Artificial intelligence is moving from experimentation to long-term business strategy.
According to KPMG’s latest survey of 250 retail executives, retailers are increasing investments in digital technologies at a rapid pace. More than half of respondents now spend at least $50 million annually on digital transformation, while nearly one-third invest between $100 million and $250 million each year.
The report also shows where those investments are heading. Over the next 12 months, retailers expect to increase spending on cybersecurity (52%), data and analytics (49%), and AI and automation (42%). For the retail industry, AI is no longer viewed as a standalone innovation project. It is becoming part of the core technology stack that supports future growth.
The survey highlights how quickly AI adoption is maturing.
Today, 42% of retail executives say their companies are already deploying AI at scale. Within the next year, that figure is expected to rise to 74%.
This suggests that retailers are becoming more selective about where AI creates value. Rather than testing isolated use cases, many businesses are integrating AI into day-to-day operations, from merchandising and marketing to customer service and supply chain management.
At the same time, most respondents said their technology investments are already delivering measurable business value. Many estimate they have realized between 31% and 40% of the expected financial return from AI and other intelligent technologies.
One of the report’s most notable findings is that retailers plan to invest almost as heavily in data and analytics as they do in AI itself.
That relationship is important.
AI systems rely on accurate, structured, and accessible information. Without high-quality data, even the most advanced AI tools struggle to deliver reliable recommendations, meaningful insights, or personalized customer experiences.
For e-commerce businesses, this makes product information a strategic asset.
Structured product attributes, consistent specifications, high-quality images, and enriched product content help power AI search, recommendation engines, automated merchandising, and conversational shopping experiences.
As retailers expand their AI capabilities, investment in product data becomes just as important as investment in AI models.
The report also reflects changing consumer behavior.
Retail executives speaking at industry events noted that shoppers increasingly interact with retailers through natural-language questions instead of simple keyword searches. Rather than searching for a specific product, customers describe what they want to achieve and expect AI to guide them through the buying journey.

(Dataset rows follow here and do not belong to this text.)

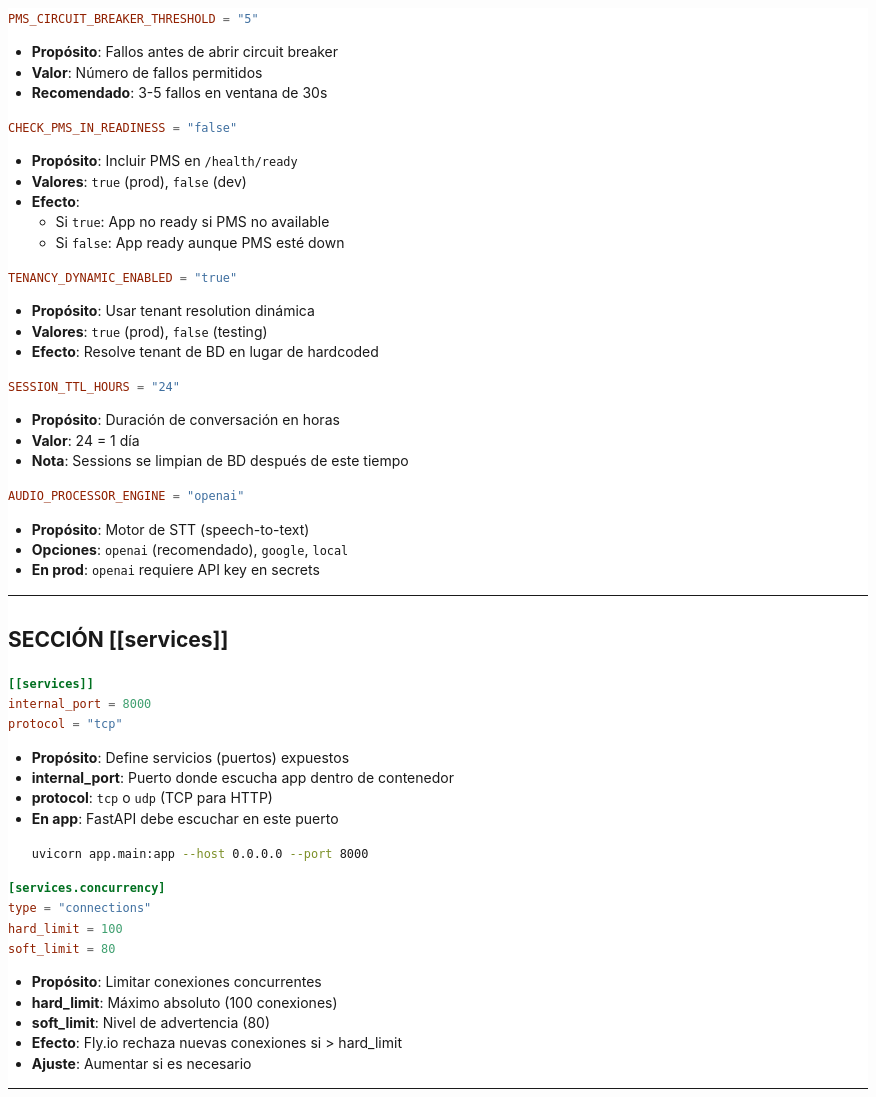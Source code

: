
 ```toml
PMS_CIRCUIT_BREAKER_THRESHOLD = "5"
```
- **Propósito**: Fallos antes de abrir circuit breaker
- **Valor**: Número de fallos permitidos
- **Recomendado**: 3-5 fallos en ventana de 30s

```toml
CHECK_PMS_IN_READINESS = "false"
```
- **Propósito**: Incluir PMS en `/health/ready`
- **Valores**: `true` (prod), `false` (dev)
- **Efecto**:
  - Si `true`: App no ready si PMS no available
  - Si `false`: App ready aunque PMS esté down

```toml
TENANCY_DYNAMIC_ENABLED = "true"
```
- **Propósito**: Usar tenant resolution dinámica
- **Valores**: `true` (prod), `false` (testing)
- **Efecto**: Resolve tenant de BD en lugar de hardcoded

```toml
SESSION_TTL_HOURS = "24"
```
- **Propósito**: Duración de conversación en horas
- **Valor**: 24 = 1 día
- **Nota**: Sessions se limpian de BD después de este tiempo

```toml
AUDIO_PROCESSOR_ENGINE = "openai"
```
- **Propósito**: Motor de STT (speech-to-text)
- **Opciones**: `openai` (recomendado), `google`, `local`
- **En prod**: `openai` requiere API key en secrets

---

## SECCIÓN [[services]]

```toml
[[services]]
internal_port = 8000
protocol = "tcp"
```
- **Propósito**: Define servicios (puertos) expuestos
- **internal_port**: Puerto donde escucha app dentro de contenedor
- **protocol**: `tcp` o `udp` (TCP para HTTP)
- **En app**: FastAPI debe escuchar en este puerto
  ```bash
  uvicorn app.main:app --host 0.0.0.0 --port 8000
  ```

```toml
[services.concurrency]
type = "connections"
hard_limit = 100
soft_limit = 80
```
- **Propósito**: Limitar conexiones concurrentes
- **hard_limit**: Máximo absoluto (100 conexiones)
- **soft_limit**: Nivel de advertencia (80)
- **Efecto**: Fly.io rechaza nuevas conexiones si > hard_limit
- **Ajuste**: Aumentar si es necesario

---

This changes how products need to be presented online.
Detailed descriptions, complete specifications, and structured attributes help AI understand products and recommend them more accurately. Rich product information becomes essential not only for customers but also for the AI systems that help them shop.
At the same time, retailers continue to emphasize that AI complements rather than replaces human expertise. In sectors such as beauty, home improvement, and other advice-driven categories, personal guidance remains an important part of the customer experience.
Despite growing optimism, challenges remain.
Nearly half of the executives surveyed said technical debt continues to limit their ability to invest in new technologies. Outdated systems, aging infrastructure, and legacy software make it more difficult to adopt AI quickly and efficiently.
This highlights another important lesson.
Successful AI adoption is not only about adding new tools. It also requires modern, connected systems capable of supporting them.
The KPMG survey shows that retailers are entering a new phase of digital transformation.
The conversation is no longer centered on whether AI should be adopted. Instead, retailers are deciding how to integrate AI into broader technology strategies alongside data, cybersecurity, and modern infrastructure.
AI delivers the greatest value when it is built on reliable data, strong digital foundations, and clear business objectives. As retailers continue increasing investment, the companies that combine AI with high-quality product information will be best positioned to create better shopping experiences and deliver measurable business results.